I see no telling smoke, though that doesn't mean there isn't a fire. A smoldering cedar might burn all night before a rising wind excites it enough to show color. Shortly after, it will throw sparks. Landing in the always dry cheatgrass, those sparks turn to fire in seconds and hundreds of acres in minutes. I will be checking every few minutes throughout the night, it will be a long one.

Kali gets on her bike. "Thanks for the show," she says. We exchange a look that seems to me to mean something but I distrust my instincts.

"My pleasure," I say, smiling. "I love a good sandwich."

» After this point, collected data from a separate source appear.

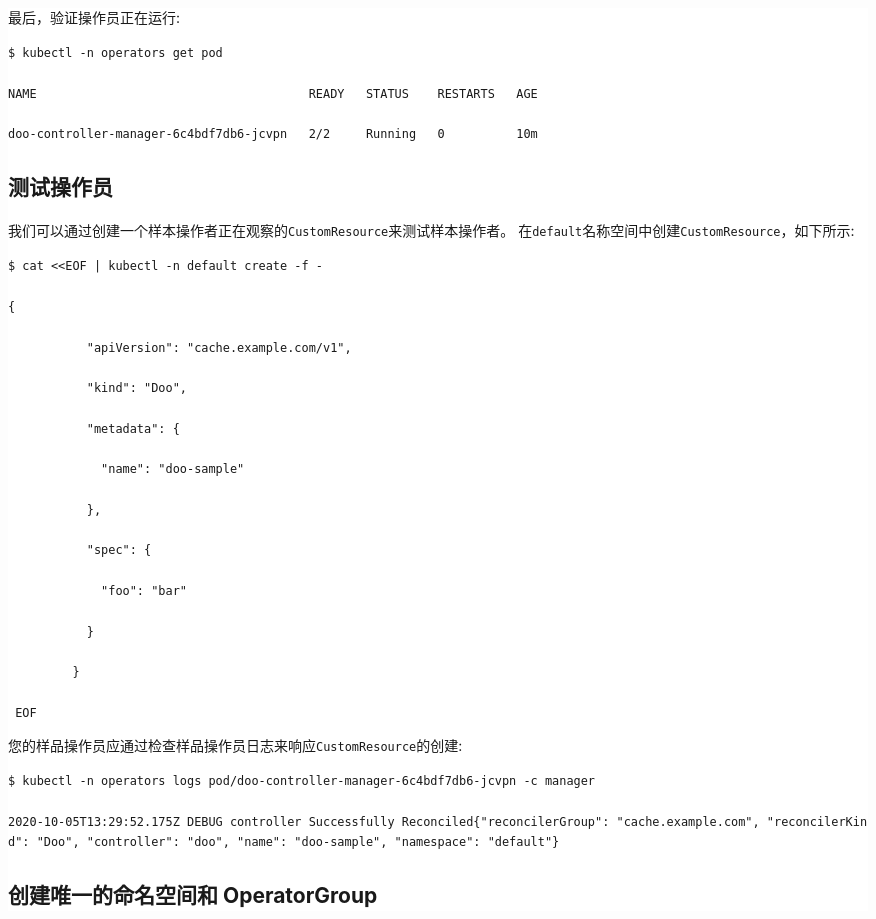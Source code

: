 最后，验证操作员正在运行:

```
$ kubectl -n operators get pod

NAME                                      READY   STATUS    RESTARTS   AGE

doo-controller-manager-6c4bdf7db6-jcvpn   2/2     Running   0          10m

```

## 测试操作员

我们可以通过创建一个样本操作者正在观察的`CustomResource`来测试样本操作者。
在`default`名称空间中创建`CustomResource`，如下所示:

```
$ cat <<EOF | kubectl -n default create -f -

{

           "apiVersion": "cache.example.com/v1",

           "kind": "Doo",

           "metadata": {

             "name": "doo-sample"

           },

           "spec": {

             "foo": "bar"

           }

         }

 EOF

```

您的样品操作员应通过检查样品操作员日志来响应`CustomResource`的创建:

```
$ kubectl -n operators logs pod/doo-controller-manager-6c4bdf7db6-jcvpn -c manager

2020-10-05T13:29:52.175Z DEBUG controller Successfully Reconciled{"reconcilerGroup": "cache.example.com", "reconcilerKind": "Doo", "controller": "doo", "name": "doo-sample", "namespace": "default"}

```

## 创建唯一的命名空间和 OperatorGroup
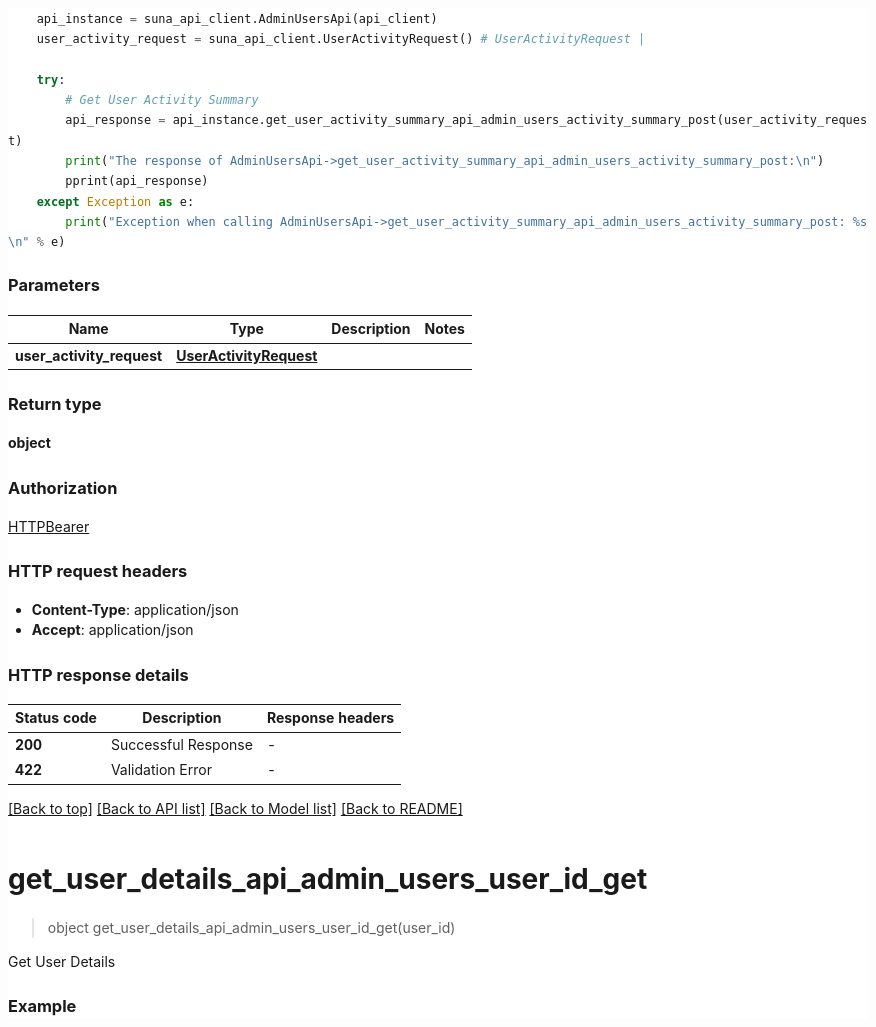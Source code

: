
 ```python
    api_instance = suna_api_client.AdminUsersApi(api_client)
    user_activity_request = suna_api_client.UserActivityRequest() # UserActivityRequest | 

    try:
        # Get User Activity Summary
        api_response = api_instance.get_user_activity_summary_api_admin_users_activity_summary_post(user_activity_request)
        print("The response of AdminUsersApi->get_user_activity_summary_api_admin_users_activity_summary_post:\n")
        pprint(api_response)
    except Exception as e:
        print("Exception when calling AdminUsersApi->get_user_activity_summary_api_admin_users_activity_summary_post: %s\n" % e)
```



### Parameters


Name | Type | Description  | Notes
------------- | ------------- | ------------- | -------------
 **user_activity_request** | [**UserActivityRequest**](UserActivityRequest.md)|  | 

### Return type

**object**

### Authorization

[HTTPBearer](../README.md#HTTPBearer)

### HTTP request headers

 - **Content-Type**: application/json
 - **Accept**: application/json

### HTTP response details

| Status code | Description | Response headers |
|-------------|-------------|------------------|
**200** | Successful Response |  -  |
**422** | Validation Error |  -  |

[[Back to top]](#) [[Back to API list]](../README.md#documentation-for-api-endpoints) [[Back to Model list]](../README.md#documentation-for-models) [[Back to README]](../README.md)

# **get_user_details_api_admin_users_user_id_get**
> object get_user_details_api_admin_users_user_id_get(user_id)

Get User Details

### Example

She stifles a laugh. "I'll be back," she says, starting the cycle. "We'll put something else on that sandwich." She whirls the bike around, kicking up small rocks, and fishtails down the trail toward the bottom of the Butte. I watch her go, listen. Watch, listen. Take the portable telescope and follow her down as far as I can see until I hear her no more. I go to the east, aim the scope on the road I expect she might be taking either into Blackfoot or to Atomic City so I can see her until I can see her no more, not wanting to miss anything.

A lull after a storm rarely lasts long. The wind returns, first lightly, then at its usual twenty mile per hour pace, the desert a constant drone until nightfall.